In connection with BFC’s announcement of its intention to commence a tender offer (the “Tender Offer”) for shares of BBX Capital’s Class A Common Stock (which Tender Offer was commenced on March 20, 2014), the previously disclosed Rule 10b5-1 Trading Plans entered into during September 2014 by (i) Alan B. Levan, BFC’s Chairman, Chief Executive Officer and President, and (ii) Levan Partners LLC, an entity in which Mr. Alan Levan may be deemed to be a controlling person (“Levan Partners”), were terminated. The Rule 10b5-1 Plans of Mr. Alan Levan and Levan Partners provided for the sale of up to 684,920 shares and 600,000 shares, respectively, of BFC’s Class A Common Stock. Information regarding sales made under these Rule 10b5-1 Plans prior to their termination is set forth in the following tables:

Sales under Alan Levan’s Rule 10b5-1 Trading Plan

 

Date of

Sale

  

Amount of

Shares Sold

    

Sales

Price Per Share

 

1/2/2015

     7,800       $ 3.25   

2/20/2015

     56,500       $ 3.25   

Total Shares Sold

     64,300      

Total Sales Price

   $ 208,975      

Sales under Levan Partners’ Rule 10b5-1 Trading Plan

 

Date of

Sale

  

Amount of

Shares Sold

    

Sales

Price Per Share

 

1/2/2015

     7,800       $ 3.25   

2/20/2015

     56,500       $ 3.25   

Total Shares Sold

     64,300      

Total Sales Price

   $ 208,975      

In addition, in connection with BFC’s announcement of its intention to commence the Tender Offer, the previously disclosed Rule 10b5-1 Trading Plans entered into by Seth M. Wise, as Trustee of the Seth M. Wise Revocable Trust (the “Wise Trust”), was terminated. The Rule 10b5-1 Plan of the Wise Trust provided for the sale of up to 34,500 shares of BFC’s Class A Common Stock. 11,975 shares were sold under this Rule 10b5-1 Plan prior to its termination at a total price of $45,124. Mr. Wise is a director and Executive Vice President of BFC.


Further, sales under the previously disclosed Rule 10b5-1 Trading Plan entered into by John E. Abdo, as Trustee of the John E. Abdo Trust (the “Abdo Trust”), have been completed. The Rule 10b5-1 Plan of the Abdo Trust was entered into during August 2014 and provided for the sale of up to 241,000 shares of BFC’s Class A Common Stock.
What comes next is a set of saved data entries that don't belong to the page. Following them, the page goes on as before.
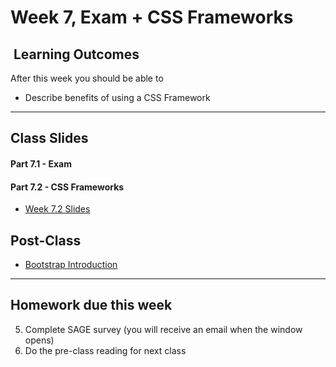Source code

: # Week 7, Exam + CSS Frameworks

## <i class="fa fa-star"></i>&nbsp;Learning Outcomes ###
After this week you should be able to 

- Describe benefits of using a CSS Framework

---  


## Class Slides

#### Part 7.1 - Exam

#### Part 7.2 - CSS Frameworks
- [Week 7.2 Slides](/slides/ist263-w7-2.pdf)


## Post-Class
- [Bootstrap Introduction](https://getbootstrap.com/docs/4.1/getting-started/introduction/)

---
## Homework due this week 

5. Complete SAGE survey (you will receive an email when the window opens)
6. Do the pre-class reading for next class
All 241,000 of such shares have been sold under the Rule 10b5-1 Plan at a total price of $740,984. Mr. Abdo is the Vice Chairman of BFC and, collectively with Mr. Alan Levan, may be deemed to control BFC.

Each of Mr. Alan Levan, Mr. Abdo and Mr. Wise, as well as BFC’s other directors and executive officers, may in the future enter into Rule 10b5-1 Trading Plans with respect to BFC’s stock or otherwise purchase or sell BFC’s stock, whether in the open market or in private transactions.
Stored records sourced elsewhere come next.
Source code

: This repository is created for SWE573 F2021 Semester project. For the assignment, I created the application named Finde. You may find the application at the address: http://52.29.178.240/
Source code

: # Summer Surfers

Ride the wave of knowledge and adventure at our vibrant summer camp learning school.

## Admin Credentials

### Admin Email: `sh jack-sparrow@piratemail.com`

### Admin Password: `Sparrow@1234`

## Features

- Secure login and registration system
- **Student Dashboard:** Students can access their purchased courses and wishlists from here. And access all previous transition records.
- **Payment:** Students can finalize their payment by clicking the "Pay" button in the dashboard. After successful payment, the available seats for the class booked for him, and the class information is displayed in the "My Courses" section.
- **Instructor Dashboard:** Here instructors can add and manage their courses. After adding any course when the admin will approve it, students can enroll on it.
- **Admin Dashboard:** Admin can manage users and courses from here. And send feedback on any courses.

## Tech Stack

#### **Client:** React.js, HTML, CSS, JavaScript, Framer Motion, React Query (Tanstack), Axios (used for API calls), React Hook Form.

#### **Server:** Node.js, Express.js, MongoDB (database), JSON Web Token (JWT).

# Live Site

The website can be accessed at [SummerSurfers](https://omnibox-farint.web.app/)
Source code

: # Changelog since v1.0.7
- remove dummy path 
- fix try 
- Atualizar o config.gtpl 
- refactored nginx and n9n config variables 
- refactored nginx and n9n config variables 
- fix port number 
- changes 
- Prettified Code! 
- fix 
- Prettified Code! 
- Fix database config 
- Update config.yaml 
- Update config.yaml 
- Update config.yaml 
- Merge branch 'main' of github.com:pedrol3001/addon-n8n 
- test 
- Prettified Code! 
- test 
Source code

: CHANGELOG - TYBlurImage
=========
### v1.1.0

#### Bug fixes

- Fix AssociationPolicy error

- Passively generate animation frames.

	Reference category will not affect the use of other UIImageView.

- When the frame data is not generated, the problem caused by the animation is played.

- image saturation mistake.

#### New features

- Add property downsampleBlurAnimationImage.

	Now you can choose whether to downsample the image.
Item 5. Interest in Securities of the Issuer

The Reporting Persons and their controlling persons, officers, managers and directors beneficially own shares of BFC’s Class A Common Stock as set forth in the table below.

 

Name of Beneficial Owner

   Notes    Class A
Common
Stock
Ownership(1)
     Percent of
Class A
Common
Stock(2)
 

Levan BFC Stock Partners LP

   (1)      1,684,571         2.2

Levan Partners LLC

   (1)      5,718,930         7.7

Florida Partners Corporation

   (1)      1,403,608         1.9

Alan B. Levan

   (1,2,3,4)      13,924,679         17.5

Jarett S. Levan

   (5)      427,841         *   

Susie C. Levan

   (1,2,5)      12,640         *   

 

* Represents less than 1%.
(1) Includes the following number of shares of BFC’s Class B Common Stock beneficially owned by the Reporting Persons, Mr. Alan Levan and Ms. Susie Levan which are convertible at any time at the holder’s discretion into shares of BFC’s Class A Common Stock on a share-for-share basis: Levan BFC Stock Partners — 1,684,571 shares; Levan Partners — 707,882 shares; Florida Partners Corporation — 133,314 shares; Mr. Alan Levan — 6,105,093 shares; and Ms. Susie Levan — 1,200 shares.
(2) Based on 73,342,933 shares of BFC’s Class A Common Stock outstanding as of March 19, 2015 and, with respect to each individual, the number of shares of BFC’s Class B Common Stock beneficially owned by such individual which are convertible at any time into shares of BFC’s Class A Common Stock, as set forth in footnote 1. Pursuant to the instructions to Item 403 of Regulation S-K, the total number of outstanding shares of BFC’s Class A Common Stock for purposes of calculating the beneficial ownership interest percentage of each person does not include 3,670,372 shares of BFC’s Class A Common Stock, which represents approximately 5% of the total number of outstanding shares of such stock, underlying restricted stock awards as to which BFC’s compensation committee has sole voting power and the award recipients do not have voting or investment power.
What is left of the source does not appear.